7

I want to parse an XML file from URL using JDOM. But when trying this:

SAXBuilder builder = new SAXBuilder();
builder.build(aUrl);

I get this exception:

Invalid byte 1 of 1-byte UTF-8 sequence.

I thought this might be the BOM issue. So I checked the source and saw the BOM in the beginning of the file. I tried reading from URL using aUrl.openStream() and removing the BOM with Commons IO BOMInputStream. But to my surprise it didn't detect any BOM. I tried reading from the stream and writing to a local file and parse the local file. I set all the encodings for InputStreamReader and OutputStreamWriter to UTF8 but when I opened the file it had crazy characters.

I thought the problem is with the source URL encoding. But when I open the URL in browser and save the XML in a file and read that file through the process I described above, everything works fine.

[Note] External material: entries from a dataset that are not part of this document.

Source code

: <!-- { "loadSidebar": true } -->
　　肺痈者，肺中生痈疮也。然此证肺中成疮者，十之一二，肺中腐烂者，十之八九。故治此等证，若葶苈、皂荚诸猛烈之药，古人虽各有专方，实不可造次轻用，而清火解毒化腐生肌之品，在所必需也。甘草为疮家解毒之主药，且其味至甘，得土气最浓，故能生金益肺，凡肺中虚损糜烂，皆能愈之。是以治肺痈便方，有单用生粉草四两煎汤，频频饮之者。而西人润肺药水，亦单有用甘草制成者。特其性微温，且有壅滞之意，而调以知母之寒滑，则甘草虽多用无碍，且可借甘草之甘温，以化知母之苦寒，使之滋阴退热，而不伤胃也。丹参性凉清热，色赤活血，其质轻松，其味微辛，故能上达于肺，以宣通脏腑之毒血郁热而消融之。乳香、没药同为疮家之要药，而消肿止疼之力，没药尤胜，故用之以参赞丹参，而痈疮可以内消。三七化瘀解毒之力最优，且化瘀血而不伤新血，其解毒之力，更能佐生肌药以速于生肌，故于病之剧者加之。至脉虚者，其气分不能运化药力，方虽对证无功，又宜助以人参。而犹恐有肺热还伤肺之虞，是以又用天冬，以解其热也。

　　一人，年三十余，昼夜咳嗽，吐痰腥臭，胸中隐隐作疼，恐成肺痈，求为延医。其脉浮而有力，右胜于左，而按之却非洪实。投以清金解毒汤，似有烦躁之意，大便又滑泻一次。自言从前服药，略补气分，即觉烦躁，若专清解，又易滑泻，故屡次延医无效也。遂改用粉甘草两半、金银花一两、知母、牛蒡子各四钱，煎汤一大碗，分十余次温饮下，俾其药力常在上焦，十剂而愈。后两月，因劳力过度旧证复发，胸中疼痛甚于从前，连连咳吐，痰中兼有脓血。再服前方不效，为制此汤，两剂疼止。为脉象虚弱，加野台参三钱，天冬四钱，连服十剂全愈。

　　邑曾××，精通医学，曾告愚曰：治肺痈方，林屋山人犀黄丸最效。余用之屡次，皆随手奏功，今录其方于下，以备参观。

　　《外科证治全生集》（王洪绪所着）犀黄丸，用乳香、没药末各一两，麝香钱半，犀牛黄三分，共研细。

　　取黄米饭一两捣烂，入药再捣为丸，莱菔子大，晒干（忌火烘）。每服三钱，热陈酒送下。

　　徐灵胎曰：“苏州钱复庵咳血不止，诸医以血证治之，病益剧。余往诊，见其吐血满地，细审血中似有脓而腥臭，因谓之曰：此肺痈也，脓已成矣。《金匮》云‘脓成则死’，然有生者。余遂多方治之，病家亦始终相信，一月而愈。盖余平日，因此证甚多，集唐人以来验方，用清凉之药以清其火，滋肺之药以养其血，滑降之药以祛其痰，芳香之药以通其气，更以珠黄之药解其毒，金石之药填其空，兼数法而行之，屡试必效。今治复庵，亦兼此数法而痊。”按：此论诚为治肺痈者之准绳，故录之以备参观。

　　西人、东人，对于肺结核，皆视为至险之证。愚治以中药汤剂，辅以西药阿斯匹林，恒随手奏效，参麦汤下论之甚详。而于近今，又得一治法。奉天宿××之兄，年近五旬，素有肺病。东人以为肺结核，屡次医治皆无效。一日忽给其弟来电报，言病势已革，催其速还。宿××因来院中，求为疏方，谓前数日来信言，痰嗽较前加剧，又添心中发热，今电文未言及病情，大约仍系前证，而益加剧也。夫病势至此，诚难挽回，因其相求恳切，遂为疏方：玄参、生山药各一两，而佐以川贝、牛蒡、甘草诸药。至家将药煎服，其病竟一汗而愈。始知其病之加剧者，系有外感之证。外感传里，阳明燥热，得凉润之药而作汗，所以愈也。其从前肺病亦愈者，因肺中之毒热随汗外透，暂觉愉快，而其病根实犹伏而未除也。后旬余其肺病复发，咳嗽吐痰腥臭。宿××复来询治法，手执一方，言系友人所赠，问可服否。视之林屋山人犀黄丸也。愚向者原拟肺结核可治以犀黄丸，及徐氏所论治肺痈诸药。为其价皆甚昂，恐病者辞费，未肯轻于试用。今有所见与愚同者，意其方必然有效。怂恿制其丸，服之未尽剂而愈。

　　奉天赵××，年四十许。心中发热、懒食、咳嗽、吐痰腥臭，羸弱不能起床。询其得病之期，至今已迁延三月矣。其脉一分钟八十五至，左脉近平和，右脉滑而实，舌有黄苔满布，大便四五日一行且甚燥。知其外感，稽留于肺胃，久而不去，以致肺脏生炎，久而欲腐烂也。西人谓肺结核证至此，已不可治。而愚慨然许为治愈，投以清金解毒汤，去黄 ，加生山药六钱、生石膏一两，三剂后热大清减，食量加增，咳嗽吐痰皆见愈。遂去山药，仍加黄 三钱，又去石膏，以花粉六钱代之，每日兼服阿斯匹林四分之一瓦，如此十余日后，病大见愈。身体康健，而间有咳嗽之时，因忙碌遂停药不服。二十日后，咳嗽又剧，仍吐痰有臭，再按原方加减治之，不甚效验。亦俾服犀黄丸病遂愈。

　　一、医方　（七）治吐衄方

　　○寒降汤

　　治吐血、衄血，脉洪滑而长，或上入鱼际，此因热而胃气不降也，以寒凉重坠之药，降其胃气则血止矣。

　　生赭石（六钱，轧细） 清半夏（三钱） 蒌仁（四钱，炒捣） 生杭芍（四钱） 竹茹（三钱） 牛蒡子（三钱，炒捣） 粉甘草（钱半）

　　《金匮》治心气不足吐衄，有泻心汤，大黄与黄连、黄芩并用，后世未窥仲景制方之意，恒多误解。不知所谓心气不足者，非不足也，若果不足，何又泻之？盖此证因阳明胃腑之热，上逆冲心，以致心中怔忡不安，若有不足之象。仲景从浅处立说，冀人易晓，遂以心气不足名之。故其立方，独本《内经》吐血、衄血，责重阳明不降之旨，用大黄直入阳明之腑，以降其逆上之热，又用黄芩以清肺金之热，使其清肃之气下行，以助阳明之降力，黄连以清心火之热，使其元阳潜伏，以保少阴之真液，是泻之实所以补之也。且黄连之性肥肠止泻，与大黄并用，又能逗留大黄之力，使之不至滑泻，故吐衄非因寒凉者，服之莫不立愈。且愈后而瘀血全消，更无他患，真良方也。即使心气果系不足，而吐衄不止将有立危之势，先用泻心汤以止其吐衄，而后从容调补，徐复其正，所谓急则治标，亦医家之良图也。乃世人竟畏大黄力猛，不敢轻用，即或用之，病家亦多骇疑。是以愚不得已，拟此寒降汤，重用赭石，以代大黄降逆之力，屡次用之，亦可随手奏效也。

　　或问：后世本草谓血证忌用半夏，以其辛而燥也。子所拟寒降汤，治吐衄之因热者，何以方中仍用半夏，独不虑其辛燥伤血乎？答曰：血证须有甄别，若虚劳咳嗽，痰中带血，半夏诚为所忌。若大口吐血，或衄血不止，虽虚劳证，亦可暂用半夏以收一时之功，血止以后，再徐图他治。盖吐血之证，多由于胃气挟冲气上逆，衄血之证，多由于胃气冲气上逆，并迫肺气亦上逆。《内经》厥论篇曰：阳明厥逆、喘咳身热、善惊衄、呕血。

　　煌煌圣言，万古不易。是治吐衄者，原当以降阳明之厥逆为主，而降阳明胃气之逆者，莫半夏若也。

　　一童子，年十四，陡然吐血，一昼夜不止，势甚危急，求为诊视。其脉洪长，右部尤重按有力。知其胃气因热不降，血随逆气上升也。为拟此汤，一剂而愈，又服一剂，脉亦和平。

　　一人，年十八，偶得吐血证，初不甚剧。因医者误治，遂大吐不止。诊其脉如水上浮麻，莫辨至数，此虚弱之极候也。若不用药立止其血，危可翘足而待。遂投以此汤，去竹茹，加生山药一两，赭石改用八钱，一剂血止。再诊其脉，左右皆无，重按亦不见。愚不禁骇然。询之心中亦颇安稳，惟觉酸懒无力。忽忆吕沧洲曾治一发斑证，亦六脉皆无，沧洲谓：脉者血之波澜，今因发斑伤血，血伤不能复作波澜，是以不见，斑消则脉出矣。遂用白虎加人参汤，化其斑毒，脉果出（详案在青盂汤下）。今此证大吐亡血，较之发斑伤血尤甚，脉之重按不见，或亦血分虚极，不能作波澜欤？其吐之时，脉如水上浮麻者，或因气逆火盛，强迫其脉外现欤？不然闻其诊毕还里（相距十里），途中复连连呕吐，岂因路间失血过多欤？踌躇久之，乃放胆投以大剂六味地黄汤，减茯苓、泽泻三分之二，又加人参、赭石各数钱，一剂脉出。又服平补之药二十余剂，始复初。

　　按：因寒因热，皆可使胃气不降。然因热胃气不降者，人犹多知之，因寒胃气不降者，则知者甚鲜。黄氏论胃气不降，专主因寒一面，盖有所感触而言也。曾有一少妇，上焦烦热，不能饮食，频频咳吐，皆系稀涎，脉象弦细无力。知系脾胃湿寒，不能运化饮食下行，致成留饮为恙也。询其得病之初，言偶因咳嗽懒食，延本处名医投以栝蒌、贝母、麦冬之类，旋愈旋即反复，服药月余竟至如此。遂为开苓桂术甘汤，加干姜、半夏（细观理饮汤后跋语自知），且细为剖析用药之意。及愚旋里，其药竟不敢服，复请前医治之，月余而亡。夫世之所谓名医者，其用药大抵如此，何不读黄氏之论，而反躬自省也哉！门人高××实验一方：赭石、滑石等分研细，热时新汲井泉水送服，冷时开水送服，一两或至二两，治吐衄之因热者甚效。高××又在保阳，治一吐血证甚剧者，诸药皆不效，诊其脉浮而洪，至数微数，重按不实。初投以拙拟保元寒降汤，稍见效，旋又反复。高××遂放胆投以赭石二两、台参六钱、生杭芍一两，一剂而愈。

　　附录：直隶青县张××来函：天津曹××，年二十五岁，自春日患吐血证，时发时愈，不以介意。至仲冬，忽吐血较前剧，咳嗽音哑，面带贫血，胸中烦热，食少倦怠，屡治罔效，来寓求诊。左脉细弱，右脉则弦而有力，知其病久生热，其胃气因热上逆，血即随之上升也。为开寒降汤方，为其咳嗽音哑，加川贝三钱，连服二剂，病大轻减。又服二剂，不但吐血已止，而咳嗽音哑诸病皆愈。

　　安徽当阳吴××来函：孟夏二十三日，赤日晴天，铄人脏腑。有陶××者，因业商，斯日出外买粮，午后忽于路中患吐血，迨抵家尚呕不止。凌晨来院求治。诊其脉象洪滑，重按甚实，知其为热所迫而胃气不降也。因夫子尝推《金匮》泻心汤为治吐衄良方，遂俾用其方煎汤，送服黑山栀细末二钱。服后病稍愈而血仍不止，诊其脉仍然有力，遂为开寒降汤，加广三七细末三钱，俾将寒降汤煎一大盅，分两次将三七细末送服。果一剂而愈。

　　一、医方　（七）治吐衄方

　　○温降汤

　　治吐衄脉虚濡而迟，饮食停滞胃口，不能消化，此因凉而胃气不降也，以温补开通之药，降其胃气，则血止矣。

I appreciate any help on the possible cause of this issue.

doctrey
  • 1,227
  • 1
  • 12
  • 25
  • Can you upload the offending file somewhere? – millimoose Dec 12 '11 at 21:32
  • Does SAXBuilder have a known bug with BOMs in UTF-8? XML parsers should handle them without error. Either way, from that description I'd be more inclined to suspect it's not UTF-8 at all. – Jon Hanna Dec 12 '11 at 21:38
  • @JonHanna Don't know about SAXBuilder. I couldn't find anything pointing to problem with SAXBuilder. But about second point the file states that it's UTF-8 in it's prolog. Also when I try to view it in any other encodings the BOM in the beginning appears. – doctrey Dec 12 '11 at 21:55
  • For the Bom problem, you can take a look [here](http://stackoverflow.com/questions/5353783/why-org-apache-xerces-parsers-saxparser-does-not-skip-bom-in-utf8-encoded-xml/5354030#5354030) – javanna Dec 12 '11 at 22:35

2 Answers2

4

That HTTP server is sending the content in GZIPped form (Content-Encoding: gzip; see http://en.wikipedia.org/wiki/HTTP_compression if you don't know what that means), so you need to wrap aUrl.openStream() in a GZIPInputStream that will decompress it for you. For example:

builder.build(new GZIPInputStream(aUrl.openStream()));

Edited to add, based on the follow-up comment: If you don't know in advance whether the URL will be GZIPped, you can write something like this:

private InputStream openStream(final URL url) throws IOException
{
    final URLConnection cxn = url.openConnection();
    final String contentEncoding = cxn.getContentEncoding();
    if(contentEncoding == null)
        return cxn.getInputStream();
    else if(contentEncoding.equalsIgnoreCase("gzip")
               || contentEncoding.equalsIgnoreCase("x-gzip"))
        return new GZIPInputStream(cxn.getInputStream());
    else
        throw new IOException("Unexpected content-encoding: " + contentEncoding);
}

(warning: not tested) and then use:

builder.build(openStream(aUrl.openStream()));

. This is basically equivalent to the above — aUrl.openStream() is explicitly documented to be a shorthand for aUrl.openConnection().getInputStream() — except that it examines the Content-Encoding header before deciding whether to wrap the stream in a GZIPInputStream.

See the documentation for java.net.URLConnection.

ruakh
  • 175,680
  • 26
  • 273
  • 307
  • Dude thanks that solved the problem. You have no Idea how much you helped me. One question though: If I use GzipInputStream to wrap any input stream, will that cause any problem with the ones that are not gzipped? – doctrey Dec 12 '11 at 22:38
  • I tested it and yes it does make problems. It throws IOException if the stream is not in Gzip format. – doctrey Dec 12 '11 at 22:53
  • @doctrey: You're welcome! Re: non-GZIPped streams: Yeah, that would be a problem, since `GZIPInputStream` requires that its input be GZIPped. I've edited my answer to give (untested) code to handle both cases. – ruakh Dec 12 '11 at 22:54
0

You might find you can avoid handling encoded responses by sending a blank Accept-Encoding header. See http://www.w3.org/Protocols/rfc2616/rfc2616-sec14.html: "If no Accept-Encoding field is present in a request, the server MAY assume that the client will accept any content coding.". That seems to be occurring here.

Danny Thomas
  • 1,879
  • 1
  • 18
  • 32